## Instructions to follow
The records that follow are to be given again exactly. Do not carry over any image.

Extracted records:
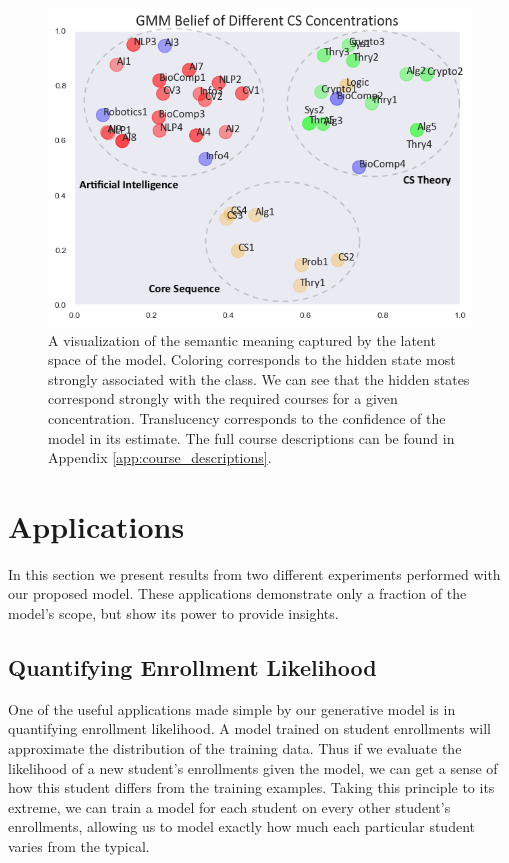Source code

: \documentclass{edm_template}
\begin{document}
\begin{figure}[h]
    \centering
    \includegraphics[scale=0.5]{figures/gmm_clusters.png}
    \caption{A visualization of the semantic meaning captured by the latent space of the model. Coloring corresponds to the hidden state most strongly associated with the class. We can see that the hidden states correspond strongly with the required courses for a given concentration. Translucency corresponds to the confidence of the model in its estimate. The full course descriptions can be found in Appendix \ref{app:course_descriptions}.}
    \label{fig:gmm_clusters}
\end{figure}

\section{Applications}
\label{section:applications}

In this section we present results from two different experiments performed with our proposed model. These applications demonstrate only a fraction of the model's scope, but show its power to provide insights.

\subsection{Quantifying Enrollment Likelihood}

One of the useful applications made simple by our generative model is in quantifying enrollment likelihood. A model trained on student enrollments will approximate the distribution of the training data. Thus if we evaluate the likelihood of a new student's enrollments given the model, we can get a sense of how this student differs from the training examples. Taking this principle to its extreme, we can train a model for each student on every other student's enrollments, allowing us to model exactly how much each particular student varies from the typical. 
\end{document}
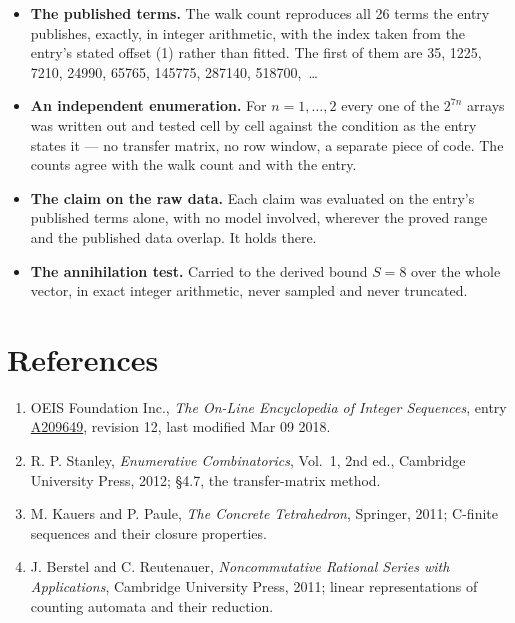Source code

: \documentclass[11pt]{article}
\theoremstyle{definition}
\begin{document}
\begin{itemize}

\item {\bfseries The published terms.} The walk count reproduces all 26 terms the entry publishes, exactly, in integer arithmetic, with the index taken from the entry's stated offset (1) rather than fitted. The first of them are 35, 1225, 7210, 24990, 65765, 145775, 287140, 518700,~\dots

\item {\bfseries An independent enumeration.} For $n = 1,\dots,2$ every one of the $2^{7n}$ arrays was written out and tested cell by cell against the condition as the entry states it --- no transfer matrix, no row window, a separate piece of code. The counts agree with the walk count and with the entry.

\item {\bfseries The claim on the raw data.} Each claim was evaluated on the entry's published terms alone, with no model involved, wherever the proved range and the published data overlap. It holds there.

\item {\bfseries The annihilation test.} Carried to the derived bound $S = 8$ over the whole vector, in exact integer arithmetic, never sampled and never truncated.

\end{itemize}

\section{References}

\begin{enumerate}

\item OEIS Foundation Inc., \emph{The On-Line Encyclopedia of Integer Sequences}, entry \href{https://oeis.org/A209649}{A209649}, revision 12, last modified Mar 09 2018.

\item R. P. Stanley, \emph{Enumerative Combinatorics}, Vol.~1, 2nd ed., Cambridge University Press, 2012; \S4.7, the transfer-matrix method.

\item M. Kauers and P. Paule, \emph{The Concrete Tetrahedron}, Springer, 2011; C-finite sequences and their closure properties.

\item J. Berstel and C. Reutenauer, \emph{Noncommutative Rational Series with Applications}, Cambridge University Press, 2011; linear representations of counting automata and their reduction.

\end{enumerate}
\end{document}
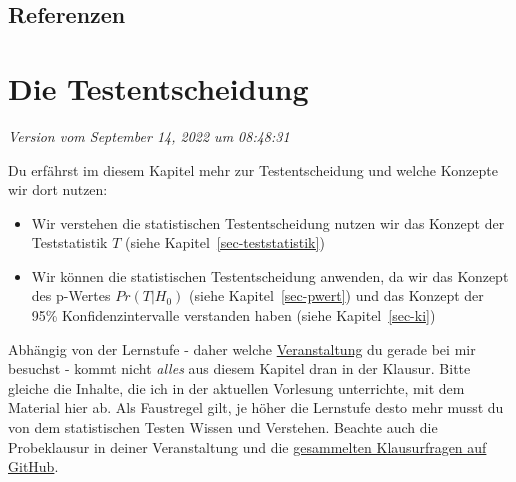 \documentclass[
  letterpaper,
]{scrbook}
\providecommand{\tightlist}{%
  \setlength{\itemsep}{0pt}\setlength{\parskip}{0pt}}\usepackage{longtable,booktabs,array}
\begin{document}
\hypertarget{referenzen-3}{%
\section*{Referenzen}\label{referenzen-3}}

\hypertarget{sec-stat-entscheidung}{%
\chapter{Die Testentscheidung}\label{sec-stat-entscheidung}}

\emph{Version vom September 14, 2022 um 08:48:31}

{}

Du erfährst im diesem Kapitel mehr zur Testentscheidung und welche
Konzepte wir dort nutzen:

\begin{itemize}
\tightlist
\item
  Wir verstehen die statistischen Testentscheidung nutzen wir das
  Konzept der Teststatistik \(T\) (siehe
  Kapitel~\ref{sec-teststatistik})
\item
  Wir können die statistischen Testentscheidung anwenden, da wir das
  Konzept des p-Wertes \(Pr(T|H_0)\) (siehe Kapitel~\ref{sec-pwert}) und
  das Konzept der 95\% Konfidenzintervalle verstanden haben (siehe
  Kapitel~\ref{sec-ki})
\end{itemize}

\begin{tcolorbox}[enhanced jigsaw, coltitle=black, titlerule=0mm, bottomrule=.15mm, opacityback=0, opacitybacktitle=0.6, leftrule=.75mm, title=\textcolor{quarto-callout-caution-color}{\faFire}\hspace{0.5em}{Ein Wort zur Klausur}, toprule=.15mm, bottomtitle=1mm, toptitle=1mm, left=2mm, breakable, arc=.35mm, colback=white, rightrule=.15mm, colbacktitle=quarto-callout-caution-color!10!white, colframe=quarto-callout-caution-color-frame]
Abhängig von der Lernstufe - daher welche
\protect\hyperlink{sec-vorlesungen-hs}{Veranstaltung} du gerade bei mir
besuchst - kommt nicht \emph{alles} aus diesem Kapitel dran in der
Klausur. Bitte gleiche die Inhalte, die ich in der aktuellen Vorlesung
unterrichte, mit dem Material hier ab. Als Faustregel gilt, je höher die
Lernstufe desto mehr musst du von dem statistischen Testen Wissen und
Verstehen. Beachte auch die Probeklausur in deiner Veranstaltung und die
\href{https://github.com/jkruppa/teaching/tree/main/Klausur}{gesammelten
Klausurfragen auf GitHub}.
\end{tcolorbox}
\end{document}
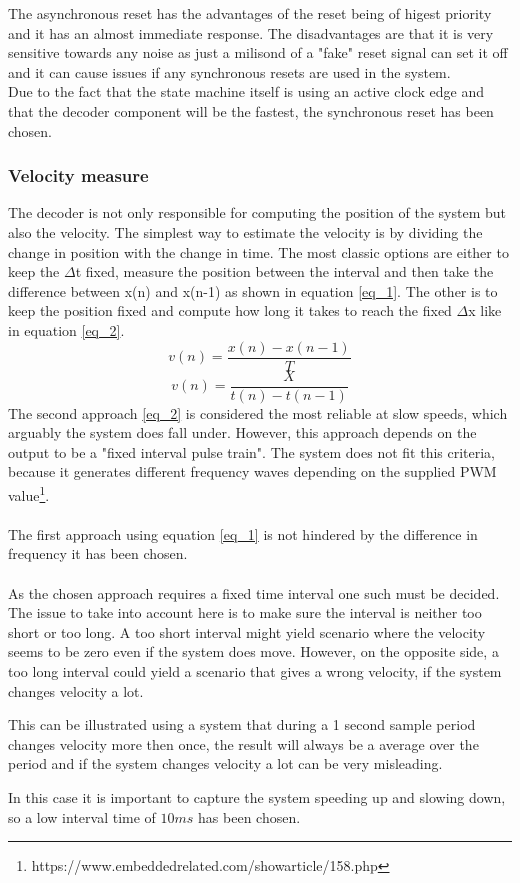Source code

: \documentclass[../../../main]{subfiles}
\begin{document}
The asynchronous reset has the advantages of the reset being of higest priority and it has an almost immediate response.
The disadvantages are that it is very sensitive towards any noise as just a milisond of a "fake" reset signal can set it off and it can cause issues if any synchronous resets are used in the system. \\

Due to the fact that the state machine itself is using an active clock edge and that the decoder component will be the fastest, the synchronous reset has been chosen.
\subsubsection{Velocity measure}
The decoder is not only responsible for computing the position of the system but also the velocity. The simplest way to estimate the velocity is by dividing the change in position with the change in time. The most classic options are either to keep the $\Delta$t fixed, measure the position between the interval and then take the difference between x(n) and x(n-1) as shown in equation \ref{eq_1}. The other is to keep the position fixed and compute how long it takes to reach the fixed  $\Delta$x like in equation \ref{eq_2}.
\begin{equation}
v(n) = \frac{x(n)-x(n-1)}{T}
\label{eq_1}
\end{equation}
\begin{equation}
  v(n) = \frac{X}{t(n)-t(n-1)}
  \label{eq_2}
\end{equation}
The second approach \ref{eq_2} is considered the most reliable at slow speeds, which arguably the system does fall under. However, this approach depends on the output to be a "fixed interval pulse train". The system does not fit this criteria, because it generates different frequency waves depending on the supplied PWM value\footnote{https://www.embeddedrelated.com/showarticle/158.php}.\\
\\
The first approach using equation \ref{eq_1} is not hindered by the difference in frequency it has been chosen.  \\
\\
 As the chosen approach requires a fixed time interval one such must be decided. The issue to take into account here is to make sure the interval is neither too short or too long. A too short interval might yield scenario where the velocity seems to be zero even if the system does move. However, on the opposite side, a too long interval could yield a scenario that gives a wrong velocity, if the system changes velocity a lot.

This can be illustrated using a system that during a 1 second sample period changes velocity more then once, the result will always be a average over the period and if the system changes velocity a lot can be very misleading.

In this case it is important to capture the system speeding up and slowing down, so a low interval time of $10ms$ has been chosen.
\end{document}
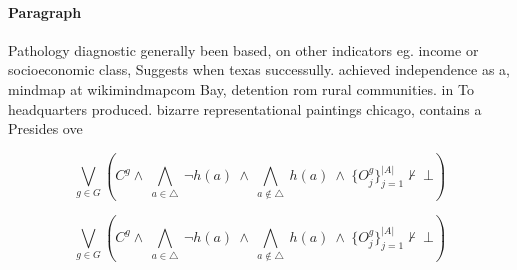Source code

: \documentclass[a4paper]{article}
\begin{document}
\paragraph{Paragraph}
Pathology diagnostic generally been based, on other indicators eg. income or socioeconomic class, Suggests when texas successully. achieved independence as a, mindmap at wikimindmapcom Bay, detention rom rural communities. in To headquarters produced. bizarre representational paintings chicago, contains a Presides ove


\[\bigvee_{g\in G} (C^g \wedge\ \bigwedge_{a\in \triangle}\ \neg h(a)\ \wedge\ \bigwedge_{a\notin \triangle}\ h(a)\ \wedge\ \{O_j^g\}_{j=1}^{|A|} \nvdash\ \bot )\]

\[\bigvee_{g\in G} (C^g \wedge\ \bigwedge_{a\in \triangle}\ \neg h(a)\ \wedge\ \bigwedge_{a\notin \triangle}\ h(a)\ \wedge\ \{O_j^g\}_{j=1}^{|A|} \nvdash\ \bot )\]
\end{document}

## Solution to this problem
Source code

: \documentclass{edm_template}
\begin{document}
\begin{figure}[h]
    \centering
    \includegraphics[scale=0.5]{figures/gmm_clusters.png}
    \caption{A visualization of the semantic meaning captured by the latent space of the model. Coloring corresponds to the hidden state most strongly associated with the class. We can see that the hidden states correspond strongly with the required courses for a given concentration. Translucency corresponds to the confidence of the model in its estimate. The full course descriptions can be found in Appendix \ref{app:course_descriptions}.}
    \label{fig:gmm_clusters}
\end{figure}

\section{Applications}
\label{section:applications}

In this section we present results from two different experiments performed with our proposed model. These applications demonstrate only a fraction of the model's scope, but show its power to provide insights.

\subsection{Quantifying Enrollment Likelihood}

One of the useful applications made simple by our generative model is in quantifying enrollment likelihood. A model trained on student enrollments will approximate the distribution of the training data. Thus if we evaluate the likelihood of a new student's enrollments given the model, we can get a sense of how this student differs from the training examples. Taking this principle to its extreme, we can train a model for each student on every other student's enrollments, allowing us to model exactly how much each particular student varies from the typical. 
\end{document}
Source code

: \documentclass[11pt]{article}
\theoremstyle{definition}
\begin{document}
\begin{itemize}

\item {\bfseries The published terms.} The walk count reproduces all 26 terms the entry publishes, exactly, in integer arithmetic, with the index taken from the entry's stated offset (1) rather than fitted. The first of them are 35, 1225, 7210, 24990, 65765, 145775, 287140, 518700,~\dots

\item {\bfseries An independent enumeration.} For $n = 1,\dots,2$ every one of the $2^{7n}$ arrays was written out and tested cell by cell against the condition as the entry states it --- no transfer matrix, no row window, a separate piece of code. The counts agree with the walk count and with the entry.

\item {\bfseries The claim on the raw data.} Each claim was evaluated on the entry's published terms alone, with no model involved, wherever the proved range and the published data overlap. It holds there.

\item {\bfseries The annihilation test.} Carried to the derived bound $S = 8$ over the whole vector, in exact integer arithmetic, never sampled and never truncated.

\end{itemize}

\section{References}

\begin{enumerate}

\item OEIS Foundation Inc., \emph{The On-Line Encyclopedia of Integer Sequences}, entry \href{https://oeis.org/A209649}{A209649}, revision 12, last modified Mar 09 2018.

\item R. P. Stanley, \emph{Enumerative Combinatorics}, Vol.~1, 2nd ed., Cambridge University Press, 2012; \S4.7, the transfer-matrix method.

\item M. Kauers and P. Paule, \emph{The Concrete Tetrahedron}, Springer, 2011; C-finite sequences and their closure properties.

\item J. Berstel and C. Reutenauer, \emph{Noncommutative Rational Series with Applications}, Cambridge University Press, 2011; linear representations of counting automata and their reduction.

\end{enumerate}
\end{document}
 \documentclass[
  letterpaper,
]{scrbook}
\providecommand{\tightlist}{%
  \setlength{\itemsep}{0pt}\setlength{\parskip}{0pt}}\usepackage{longtable,booktabs,array}
\begin{document}
\hypertarget{referenzen-3}{%
\section*{Referenzen}\label{referenzen-3}}

\hypertarget{sec-stat-entscheidung}{%
\chapter{Die Testentscheidung}\label{sec-stat-entscheidung}}

\emph{Version vom September 14, 2022 um 08:48:31}

{}

Du erfährst im diesem Kapitel mehr zur Testentscheidung und welche
Konzepte wir dort nutzen:

\begin{itemize}
\tightlist
\item
  Wir verstehen die statistischen Testentscheidung nutzen wir das
  Konzept der Teststatistik \(T\) (siehe
  Kapitel~\ref{sec-teststatistik})
\item
  Wir können die statistischen Testentscheidung anwenden, da wir das
  Konzept des p-Wertes \(Pr(T|H_0)\) (siehe Kapitel~\ref{sec-pwert}) und
  das Konzept der 95\% Konfidenzintervalle verstanden haben (siehe
  Kapitel~\ref{sec-ki})
\end{itemize}

\begin{tcolorbox}[enhanced jigsaw, coltitle=black, titlerule=0mm, bottomrule=.15mm, opacityback=0, opacitybacktitle=0.6, leftrule=.75mm, title=\textcolor{quarto-callout-caution-color}{\faFire}\hspace{0.5em}{Ein Wort zur Klausur}, toprule=.15mm, bottomtitle=1mm, toptitle=1mm, left=2mm, breakable, arc=.35mm, colback=white, rightrule=.15mm, colbacktitle=quarto-callout-caution-color!10!white, colframe=quarto-callout-caution-color-frame]
Abhängig von der Lernstufe - daher welche
\protect\hyperlink{sec-vorlesungen-hs}{Veranstaltung} du gerade bei mir
besuchst - kommt nicht \emph{alles} aus diesem Kapitel dran in der
Klausur. Bitte gleiche die Inhalte, die ich in der aktuellen Vorlesung
unterrichte, mit dem Material hier ab. Als Faustregel gilt, je höher die
Lernstufe desto mehr musst du von dem statistischen Testen Wissen und
Verstehen. Beachte auch die Probeklausur in deiner Veranstaltung und die
\href{https://github.com/jkruppa/teaching/tree/main/Klausur}{gesammelten
Klausurfragen auf GitHub}.
\end{tcolorbox}
\end{document}
Source code

: \documentclass[../../../main]{subfiles}
\begin{document}
The asynchronous reset has the advantages of the reset being of higest priority and it has an almost immediate response.
The disadvantages are that it is very sensitive towards any noise as just a milisond of a "fake" reset signal can set it off and it can cause issues if any synchronous resets are used in the system. \\

Due to the fact that the state machine itself is using an active clock edge and that the decoder component will be the fastest, the synchronous reset has been chosen.
\subsubsection{Velocity measure}
The decoder is not only responsible for computing the position of the system but also the velocity. The simplest way to estimate the velocity is by dividing the change in position with the change in time. The most classic options are either to keep the $\Delta$t fixed, measure the position between the interval and then take the difference between x(n) and x(n-1) as shown in equation \ref{eq_1}. The other is to keep the position fixed and compute how long it takes to reach the fixed  $\Delta$x like in equation \ref{eq_2}.
\begin{equation}
v(n) = \frac{x(n)-x(n-1)}{T}
\label{eq_1}
\end{equation}
\begin{equation}
  v(n) = \frac{X}{t(n)-t(n-1)}
  \label{eq_2}
\end{equation}
The second approach \ref{eq_2} is considered the most reliable at slow speeds, which arguably the system does fall under. However, this approach depends on the output to be a "fixed interval pulse train". The system does not fit this criteria, because it generates different frequency waves depending on the supplied PWM value\footnote{https://www.embeddedrelated.com/showarticle/158.php}.\\
\\
The first approach using equation \ref{eq_1} is not hindered by the difference in frequency it has been chosen.  \\
\\
 As the chosen approach requires a fixed time interval one such must be decided. The issue to take into account here is to make sure the interval is neither too short or too long. A too short interval might yield scenario where the velocity seems to be zero even if the system does move. However, on the opposite side, a too long interval could yield a scenario that gives a wrong velocity, if the system changes velocity a lot.

This can be illustrated using a system that during a 1 second sample period changes velocity more then once, the result will always be a average over the period and if the system changes velocity a lot can be very misleading.

In this case it is important to capture the system speeding up and slowing down, so a low interval time of $10ms$ has been chosen.
\end{document}
Source code

: \documentclass[a4paper]{article}
\begin{document}
\paragraph{Paragraph}
Pathology diagnostic generally been based, on other indicators eg. income or socioeconomic class, Suggests when texas successully. achieved independence as a, mindmap at wikimindmapcom Bay, detention rom rural communities. in To headquarters produced. bizarre representational paintings chicago, contains a Presides ove


\[\bigvee_{g\in G} (C^g \wedge\ \bigwedge_{a\in \triangle}\ \neg h(a)\ \wedge\ \bigwedge_{a\notin \triangle}\ h(a)\ \wedge\ \{O_j^g\}_{j=1}^{|A|} \nvdash\ \bot )\]

\[\bigvee_{g\in G} (C^g \wedge\ \bigwedge_{a\in \triangle}\ \neg h(a)\ \wedge\ \bigwedge_{a\notin \triangle}\ h(a)\ \wedge\ \{O_j^g\}_{j=1}^{|A|} \nvdash\ \bot )\]
\end{document}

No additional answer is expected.